Exercise:
Could the entries below be transcribed word for word, with the pictures omitted?

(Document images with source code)
* * * * *

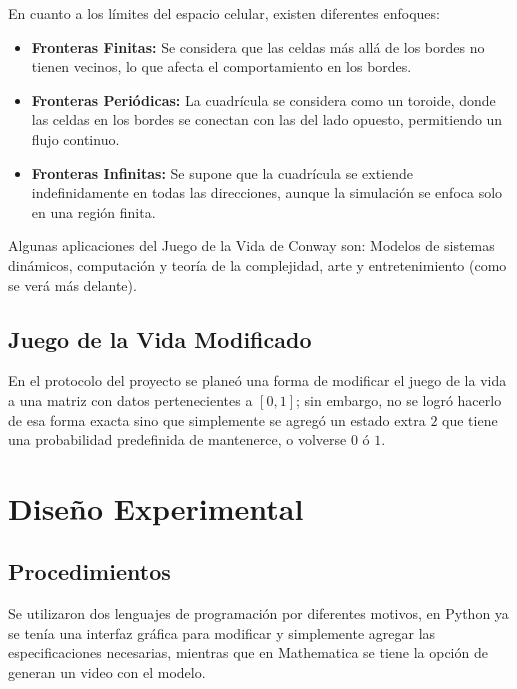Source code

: \documentclass[conference]{IEEEtran}
\begin{document}
En cuanto a los límites del espacio celular, existen diferentes enfoques:

\begin{itemize}
	\item \textbf{Fronteras Finitas: }Se considera que las celdas más allá de los bordes no tienen vecinos, lo que afecta el comportamiento en los bordes.
	\item \textbf{Fronteras Periódicas:} La cuadrícula se considera como un toroide, donde las celdas en los bordes se conectan con las del lado opuesto, permitiendo un flujo continuo.
	\item \textbf{Fronteras Infinitas:} Se supone que la cuadrícula se extiende indefinidamente en todas las direcciones, aunque la simulación se enfoca solo en una región finita.
\end{itemize}

Algunas aplicaciones del Juego de la Vida de Conway son: Modelos de sistemas dinámicos, computación y teoría de la complejidad, arte y entretenimiento (como se verá más delante).
    
\subsection{Juego de la Vida Modificado}
En el protocolo del proyecto se planeó una forma de modificar el juego de la vida a una matriz con datos pertenecientes a $[0,1]$; sin embargo, no se logró hacerlo de esa forma exacta sino que simplemente se agregó un estado extra $2$ que tiene una probabilidad predefinida de mantenerce, o volverse $0$ ó $1$. 
    
\section{Diseño Experimental}

    \subsection{Procedimientos}
    
		Se utilizaron dos lenguajes de programación por diferentes motivos, en Python ya se tenía una interfaz gráfica para modificar y simplemente agregar las especificaciones necesarias, mientras que en Mathematica se tiene la opción de generan un video con el modelo.    	
    	
\end{document}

* * * * *

Result of the exercise:
Source code

: \documentclass[conference]{IEEEtran}
\begin{document}
En cuanto a los límites del espacio celular, existen diferentes enfoques:

\begin{itemize}
	\item \textbf{Fronteras Finitas: }Se considera que las celdas más allá de los bordes no tienen vecinos, lo que afecta el comportamiento en los bordes.
	\item \textbf{Fronteras Periódicas:} La cuadrícula se considera como un toroide, donde las celdas en los bordes se conectan con las del lado opuesto, permitiendo un flujo continuo.
	\item \textbf{Fronteras Infinitas:} Se supone que la cuadrícula se extiende indefinidamente en todas las direcciones, aunque la simulación se enfoca solo en una región finita.
\end{itemize}

Algunas aplicaciones del Juego de la Vida de Conway son: Modelos de sistemas dinámicos, computación y teoría de la complejidad, arte y entretenimiento (como se verá más delante).
    
\subsection{Juego de la Vida Modificado}
En el protocolo del proyecto se planeó una forma de modificar el juego de la vida a una matriz con datos pertenecientes a $[0,1]$; sin embargo, no se logró hacerlo de esa forma exacta sino que simplemente se agregó un estado extra $2$ que tiene una probabilidad predefinida de mantenerce, o volverse $0$ ó $1$. 
    
\section{Diseño Experimental}

    \subsection{Procedimientos}
    
		Se utilizaron dos lenguajes de programación por diferentes motivos, en Python ya se tenía una interfaz gráfica para modificar y simplemente agregar las especificaciones necesarias, mientras que en Mathematica se tiene la opción de generan un video con el modelo.    	
    	
\end{document}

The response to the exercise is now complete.